Responding directly to a Facebook post declaring “victory,” another nurse wrote, “We should still be striking. … I feel like we should have asked for [a] 6-8% increase since we are dissecting downward (after all KP was initially offering to decrease our pay by 10%). [This is the] same when negotiating anything else, you start high then go down low, not start low and go down lower, no?
“Like UNAC/UHCP has been saying from the beginning when rallying all KP employees to vote for the authorization to strike, ‘it’s harder to get something back once it’s been taken away’... I’m not sure how this is [a] better/fair contract. It addresses nothing for economic inflation post COVID-19 pandemic with cost of living being increased by 6-12%. And it looks like we will be fighting another wage raise decrease attempt in 2024.”
Another worker responded to the same UNAC/UHCP post: “Are we going to work on staffing and establishing core numbers and enforcement of that? Do we have a way of enforcing safe staffing with CNAs? So tired of working short [staffed] and hearing no such thing as core staffing; also we want 4% for four years nothing less ... Kaiser/UNAC doesn’t recognize us as the professionals we are and pay us the value we are worth. DO NOT SETTLE for less...”
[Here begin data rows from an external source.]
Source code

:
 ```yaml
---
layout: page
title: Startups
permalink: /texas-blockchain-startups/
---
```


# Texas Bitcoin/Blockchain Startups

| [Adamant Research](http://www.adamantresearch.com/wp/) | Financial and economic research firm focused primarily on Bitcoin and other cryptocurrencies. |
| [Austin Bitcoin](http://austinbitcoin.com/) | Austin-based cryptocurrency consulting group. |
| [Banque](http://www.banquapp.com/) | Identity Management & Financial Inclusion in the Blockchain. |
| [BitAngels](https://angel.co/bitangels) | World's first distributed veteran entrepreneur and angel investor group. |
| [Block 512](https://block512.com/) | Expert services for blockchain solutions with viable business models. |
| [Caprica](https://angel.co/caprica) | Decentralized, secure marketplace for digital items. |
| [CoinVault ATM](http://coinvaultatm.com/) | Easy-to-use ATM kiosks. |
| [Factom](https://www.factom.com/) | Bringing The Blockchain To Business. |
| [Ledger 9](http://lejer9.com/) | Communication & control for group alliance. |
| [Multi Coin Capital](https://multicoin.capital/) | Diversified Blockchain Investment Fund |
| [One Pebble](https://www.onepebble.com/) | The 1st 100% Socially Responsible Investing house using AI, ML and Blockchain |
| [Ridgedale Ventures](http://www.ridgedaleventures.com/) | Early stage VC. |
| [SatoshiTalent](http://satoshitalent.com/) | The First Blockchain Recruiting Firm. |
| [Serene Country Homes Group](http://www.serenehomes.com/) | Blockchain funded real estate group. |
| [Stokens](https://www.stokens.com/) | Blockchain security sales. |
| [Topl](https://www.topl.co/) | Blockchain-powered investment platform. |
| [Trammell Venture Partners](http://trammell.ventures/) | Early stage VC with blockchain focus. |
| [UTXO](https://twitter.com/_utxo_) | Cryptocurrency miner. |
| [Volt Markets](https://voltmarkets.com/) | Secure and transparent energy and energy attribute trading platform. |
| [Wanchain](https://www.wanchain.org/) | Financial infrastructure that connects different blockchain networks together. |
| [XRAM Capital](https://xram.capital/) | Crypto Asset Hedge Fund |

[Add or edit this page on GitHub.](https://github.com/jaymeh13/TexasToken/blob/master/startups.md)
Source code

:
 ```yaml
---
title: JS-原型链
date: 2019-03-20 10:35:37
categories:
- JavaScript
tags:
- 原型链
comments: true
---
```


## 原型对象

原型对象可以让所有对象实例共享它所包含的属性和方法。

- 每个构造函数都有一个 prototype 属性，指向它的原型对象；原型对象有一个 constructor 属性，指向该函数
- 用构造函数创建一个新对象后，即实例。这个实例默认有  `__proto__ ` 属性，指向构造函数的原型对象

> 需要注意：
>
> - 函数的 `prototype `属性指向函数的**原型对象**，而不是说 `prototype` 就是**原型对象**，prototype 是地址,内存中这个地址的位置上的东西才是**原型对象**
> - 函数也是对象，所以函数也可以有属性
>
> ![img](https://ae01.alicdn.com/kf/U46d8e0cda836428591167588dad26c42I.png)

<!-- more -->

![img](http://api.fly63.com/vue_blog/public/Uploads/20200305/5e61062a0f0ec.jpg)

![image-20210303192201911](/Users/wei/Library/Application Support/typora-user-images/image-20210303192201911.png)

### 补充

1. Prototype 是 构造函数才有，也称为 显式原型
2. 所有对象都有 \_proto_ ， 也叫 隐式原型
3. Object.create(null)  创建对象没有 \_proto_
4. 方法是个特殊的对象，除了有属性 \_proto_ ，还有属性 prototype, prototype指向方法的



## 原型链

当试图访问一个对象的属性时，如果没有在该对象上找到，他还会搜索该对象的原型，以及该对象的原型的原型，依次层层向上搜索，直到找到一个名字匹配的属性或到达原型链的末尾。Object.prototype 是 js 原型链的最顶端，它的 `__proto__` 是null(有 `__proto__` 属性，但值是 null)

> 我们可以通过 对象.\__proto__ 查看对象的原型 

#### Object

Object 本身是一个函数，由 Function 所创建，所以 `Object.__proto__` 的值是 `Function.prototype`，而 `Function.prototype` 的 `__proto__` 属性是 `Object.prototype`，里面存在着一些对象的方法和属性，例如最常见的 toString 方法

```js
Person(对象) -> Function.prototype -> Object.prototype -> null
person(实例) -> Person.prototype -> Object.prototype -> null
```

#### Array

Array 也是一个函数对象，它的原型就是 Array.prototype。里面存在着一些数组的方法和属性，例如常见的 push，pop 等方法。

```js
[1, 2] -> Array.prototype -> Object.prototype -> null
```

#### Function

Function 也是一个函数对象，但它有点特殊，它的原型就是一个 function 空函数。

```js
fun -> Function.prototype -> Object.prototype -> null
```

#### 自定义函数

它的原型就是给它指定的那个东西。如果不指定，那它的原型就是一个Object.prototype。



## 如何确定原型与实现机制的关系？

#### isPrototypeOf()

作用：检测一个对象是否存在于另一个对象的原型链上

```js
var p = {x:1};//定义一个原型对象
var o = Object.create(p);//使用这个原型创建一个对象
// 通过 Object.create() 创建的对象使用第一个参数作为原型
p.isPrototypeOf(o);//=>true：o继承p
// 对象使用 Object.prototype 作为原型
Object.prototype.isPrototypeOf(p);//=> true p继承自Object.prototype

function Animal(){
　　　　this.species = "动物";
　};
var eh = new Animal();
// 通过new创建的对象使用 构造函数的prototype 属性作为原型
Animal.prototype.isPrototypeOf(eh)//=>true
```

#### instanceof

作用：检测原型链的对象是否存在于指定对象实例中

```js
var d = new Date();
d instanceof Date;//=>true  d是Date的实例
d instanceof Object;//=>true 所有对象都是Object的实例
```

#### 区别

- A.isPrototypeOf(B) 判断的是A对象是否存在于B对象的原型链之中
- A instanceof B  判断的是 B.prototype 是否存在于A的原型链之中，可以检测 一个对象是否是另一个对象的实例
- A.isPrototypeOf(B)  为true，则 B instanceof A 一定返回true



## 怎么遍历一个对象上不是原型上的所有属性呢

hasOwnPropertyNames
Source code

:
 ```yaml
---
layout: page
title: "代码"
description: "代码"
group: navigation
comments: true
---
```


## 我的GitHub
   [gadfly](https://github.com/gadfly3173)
The fight at Kaiser is far from over. In spite of a wave of betrayals and sellouts by the unions across the country, including not only Kaiser but IATSE, John Deere, Kellogg ’s and others, the working class is continuing to move against poverty wages and the subordination of their lives to profit. The fact that a series of walkouts have taken place in the Detroit public schools against the spread of COVID-19 and the danger of school shootings, organized separately from the teachers unions, testifies to the fact that this movement is continuing to grow, tempered by the harsh experiences workers are making with the unions.
The ongoing surge in the pandemic makes it essential that nurses and other health care workers appeal to support from the working class as a whole for their fight for adequate resources for public health. The activity of the Kaiser Workers Rank-and-File Committee will continue to expand, in order to build this support and provide health care workers with the means to oppose the betrayals of their unions.